Assignment: Here are some records; copy every line that holds the word "EventBus".

Dataset entries:
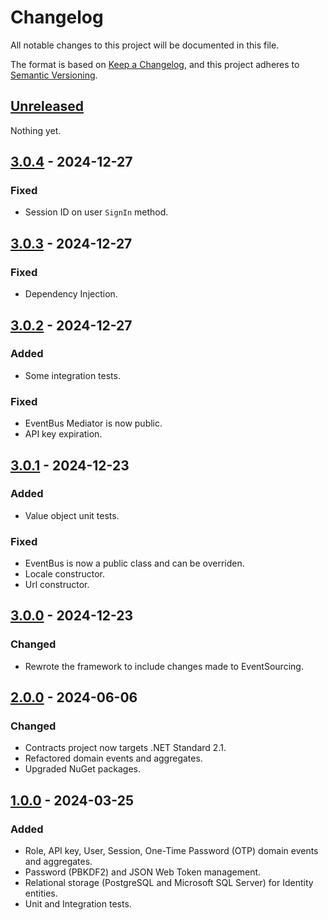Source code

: # Changelog

All notable changes to this project will be documented in this file.

The format is based on [Keep a Changelog](https://keepachangelog.com/en/1.0.0/),
and this project adheres to [Semantic Versioning](https://semver.org/spec/v2.0.0.html).

## [Unreleased]

Nothing yet.

## [3.0.4] - 2024-12-27

### Fixed

- Session ID on user `SignIn` method.

## [3.0.3] - 2024-12-27

### Fixed

- Dependency Injection.

## [3.0.2] - 2024-12-27

### Added

- Some integration tests.

### Fixed

- EventBus Mediator is now public.
- API key expiration.

## [3.0.1] - 2024-12-23

### Added

- Value object unit tests.

### Fixed

- EventBus is now a public class and can be overriden.
- Locale constructor.
- Url constructor.

## [3.0.0] - 2024-12-23

### Changed

- Rewrote the framework to include changes made to EventSourcing.

## [2.0.0] - 2024-06-06

### Changed

- Contracts project now targets .NET Standard 2.1.
- Refactored domain events and aggregates.
- Upgraded NuGet packages.

## [1.0.0] - 2024-03-25

### Added

- Role, API key, User, Session, One-Time Password (OTP) domain events and aggregates.
- Password (PBKDF2) and JSON Web Token management.
- Relational storage (PostgreSQL and Microsoft SQL Server) for Identity entities.
- Unit and Integration tests.

[unreleased]: https://github.com/Logitar/Identity/compare/v3.0.4...HEAD
[3.0.4]: https://github.com/Logitar/Identity/compare/v3.0.3...v3.0.4
[3.0.3]: https://github.com/Logitar/Identity/compare/v3.0.2...v3.0.3
[3.0.2]: https://github.com/Logitar/Identity/compare/v3.0.1...v3.0.2
[3.0.1]: https://github.com/Logitar/Identity/compare/v3.0.0...v3.0.1
[3.0.0]: https://github.com/Logitar/Identity/compare/v2.0.0...v3.0.0
[2.0.0]: https://github.com/Logitar/Identity/compare/v1.0.0...v2.0.0
[1.0.0]: https://github.com/Logitar/Identity/releases/tag/v1.0.0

Answer for this exercise:
- EventBus Mediator is now public.
- EventBus is now a public class and can be overriden.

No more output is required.